──────── INPUT RECORDS

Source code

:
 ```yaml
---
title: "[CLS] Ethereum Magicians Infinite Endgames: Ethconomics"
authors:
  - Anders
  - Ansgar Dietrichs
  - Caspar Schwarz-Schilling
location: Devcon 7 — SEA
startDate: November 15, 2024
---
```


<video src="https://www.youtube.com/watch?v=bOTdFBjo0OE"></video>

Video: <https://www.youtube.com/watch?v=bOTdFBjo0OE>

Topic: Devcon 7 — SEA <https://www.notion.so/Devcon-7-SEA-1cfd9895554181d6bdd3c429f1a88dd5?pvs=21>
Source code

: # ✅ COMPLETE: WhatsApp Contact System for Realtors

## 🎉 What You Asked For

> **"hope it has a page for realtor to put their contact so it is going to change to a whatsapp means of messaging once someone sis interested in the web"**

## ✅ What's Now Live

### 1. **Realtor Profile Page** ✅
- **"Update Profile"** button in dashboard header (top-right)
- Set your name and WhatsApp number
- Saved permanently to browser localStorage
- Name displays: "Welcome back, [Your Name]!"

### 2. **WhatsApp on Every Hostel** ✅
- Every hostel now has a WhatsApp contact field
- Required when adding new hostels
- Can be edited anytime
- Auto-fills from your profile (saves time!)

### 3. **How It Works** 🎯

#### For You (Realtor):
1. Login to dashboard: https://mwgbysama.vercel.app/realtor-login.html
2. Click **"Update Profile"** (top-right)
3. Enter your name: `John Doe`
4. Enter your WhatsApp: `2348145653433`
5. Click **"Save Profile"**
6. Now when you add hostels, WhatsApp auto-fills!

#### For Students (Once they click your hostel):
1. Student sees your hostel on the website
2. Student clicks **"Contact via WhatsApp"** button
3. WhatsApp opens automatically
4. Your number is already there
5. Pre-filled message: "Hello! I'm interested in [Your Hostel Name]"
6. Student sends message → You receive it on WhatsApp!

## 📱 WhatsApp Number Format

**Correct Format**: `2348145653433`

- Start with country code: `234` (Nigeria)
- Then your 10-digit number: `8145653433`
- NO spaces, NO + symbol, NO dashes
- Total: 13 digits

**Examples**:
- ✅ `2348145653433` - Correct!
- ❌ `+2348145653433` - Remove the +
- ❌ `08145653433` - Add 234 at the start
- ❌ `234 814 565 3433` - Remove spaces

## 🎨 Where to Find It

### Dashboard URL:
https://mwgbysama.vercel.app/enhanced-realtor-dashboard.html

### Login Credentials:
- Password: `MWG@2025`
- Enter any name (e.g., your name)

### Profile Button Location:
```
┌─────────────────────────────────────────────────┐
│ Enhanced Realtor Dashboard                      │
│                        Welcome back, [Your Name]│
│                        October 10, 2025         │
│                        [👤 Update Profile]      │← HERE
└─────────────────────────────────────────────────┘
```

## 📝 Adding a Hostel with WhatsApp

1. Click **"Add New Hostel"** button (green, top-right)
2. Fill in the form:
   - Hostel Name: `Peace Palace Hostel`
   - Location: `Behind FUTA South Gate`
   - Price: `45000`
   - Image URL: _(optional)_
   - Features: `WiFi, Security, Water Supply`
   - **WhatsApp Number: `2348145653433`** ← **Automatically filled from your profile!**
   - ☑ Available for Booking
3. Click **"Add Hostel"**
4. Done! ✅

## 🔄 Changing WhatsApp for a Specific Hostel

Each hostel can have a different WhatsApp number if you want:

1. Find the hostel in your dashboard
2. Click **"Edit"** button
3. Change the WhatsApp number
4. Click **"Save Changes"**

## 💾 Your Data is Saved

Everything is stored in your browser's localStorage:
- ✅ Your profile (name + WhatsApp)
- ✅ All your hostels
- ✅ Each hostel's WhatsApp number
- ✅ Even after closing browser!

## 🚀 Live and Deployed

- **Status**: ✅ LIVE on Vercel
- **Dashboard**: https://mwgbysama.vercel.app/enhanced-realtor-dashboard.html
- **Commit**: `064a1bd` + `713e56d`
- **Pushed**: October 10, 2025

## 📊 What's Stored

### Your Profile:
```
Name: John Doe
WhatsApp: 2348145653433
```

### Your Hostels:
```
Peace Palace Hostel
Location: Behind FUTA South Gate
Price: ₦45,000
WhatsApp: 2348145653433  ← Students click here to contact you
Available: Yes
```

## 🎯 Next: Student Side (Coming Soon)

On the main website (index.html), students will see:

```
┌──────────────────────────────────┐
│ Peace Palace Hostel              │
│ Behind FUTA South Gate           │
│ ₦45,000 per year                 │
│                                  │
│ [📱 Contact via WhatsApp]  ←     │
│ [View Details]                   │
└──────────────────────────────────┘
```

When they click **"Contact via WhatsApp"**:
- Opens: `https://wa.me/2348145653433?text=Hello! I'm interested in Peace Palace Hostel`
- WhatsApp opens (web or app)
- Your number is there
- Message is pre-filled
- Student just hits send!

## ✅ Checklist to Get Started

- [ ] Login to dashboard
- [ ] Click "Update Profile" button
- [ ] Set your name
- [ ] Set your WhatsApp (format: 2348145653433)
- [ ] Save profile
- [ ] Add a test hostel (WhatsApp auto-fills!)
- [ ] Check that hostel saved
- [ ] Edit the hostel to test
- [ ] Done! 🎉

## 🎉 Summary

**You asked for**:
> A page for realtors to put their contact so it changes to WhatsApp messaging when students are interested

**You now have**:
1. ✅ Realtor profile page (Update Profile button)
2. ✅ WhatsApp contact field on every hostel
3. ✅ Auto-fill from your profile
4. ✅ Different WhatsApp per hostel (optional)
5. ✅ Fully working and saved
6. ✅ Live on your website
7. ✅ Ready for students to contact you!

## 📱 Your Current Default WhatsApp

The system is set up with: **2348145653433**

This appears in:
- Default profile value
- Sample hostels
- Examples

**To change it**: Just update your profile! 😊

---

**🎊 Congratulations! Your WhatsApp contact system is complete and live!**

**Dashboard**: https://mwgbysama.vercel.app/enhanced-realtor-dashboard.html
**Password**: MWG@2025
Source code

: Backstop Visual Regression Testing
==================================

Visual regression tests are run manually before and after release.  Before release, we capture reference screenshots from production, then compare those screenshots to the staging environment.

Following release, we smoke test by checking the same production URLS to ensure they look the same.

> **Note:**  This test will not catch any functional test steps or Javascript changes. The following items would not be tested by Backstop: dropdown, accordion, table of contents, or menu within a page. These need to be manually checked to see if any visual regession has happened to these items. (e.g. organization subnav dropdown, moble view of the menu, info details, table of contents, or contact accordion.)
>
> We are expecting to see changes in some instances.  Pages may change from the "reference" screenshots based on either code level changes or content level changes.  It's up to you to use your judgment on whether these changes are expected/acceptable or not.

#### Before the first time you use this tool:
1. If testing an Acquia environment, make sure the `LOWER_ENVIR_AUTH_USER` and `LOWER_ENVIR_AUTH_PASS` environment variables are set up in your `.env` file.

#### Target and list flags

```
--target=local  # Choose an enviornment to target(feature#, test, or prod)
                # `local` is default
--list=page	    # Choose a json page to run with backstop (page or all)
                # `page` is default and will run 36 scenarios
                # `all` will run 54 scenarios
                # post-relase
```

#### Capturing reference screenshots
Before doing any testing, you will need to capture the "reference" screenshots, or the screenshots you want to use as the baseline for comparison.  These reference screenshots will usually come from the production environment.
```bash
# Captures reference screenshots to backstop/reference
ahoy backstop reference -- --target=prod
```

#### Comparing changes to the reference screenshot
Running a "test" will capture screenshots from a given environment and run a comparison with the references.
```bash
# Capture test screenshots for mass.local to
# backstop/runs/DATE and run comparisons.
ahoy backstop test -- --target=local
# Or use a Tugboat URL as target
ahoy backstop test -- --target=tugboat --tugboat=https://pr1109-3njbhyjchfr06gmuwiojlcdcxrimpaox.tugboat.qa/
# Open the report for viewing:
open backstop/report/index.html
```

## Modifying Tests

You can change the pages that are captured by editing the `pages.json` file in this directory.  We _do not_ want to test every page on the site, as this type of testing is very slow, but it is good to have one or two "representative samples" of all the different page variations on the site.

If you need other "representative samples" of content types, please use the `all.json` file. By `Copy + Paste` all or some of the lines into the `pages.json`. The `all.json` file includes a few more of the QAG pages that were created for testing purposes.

────────────────

Check each line above for the word "filled", and copy the lines where it appears.

5. Pre-filled message: "Hello! I'm interested in [Your Hostel Name]"
   - **WhatsApp Number: `2348145653433`** ← **Automatically filled from your profile!**
- Message is pre-filled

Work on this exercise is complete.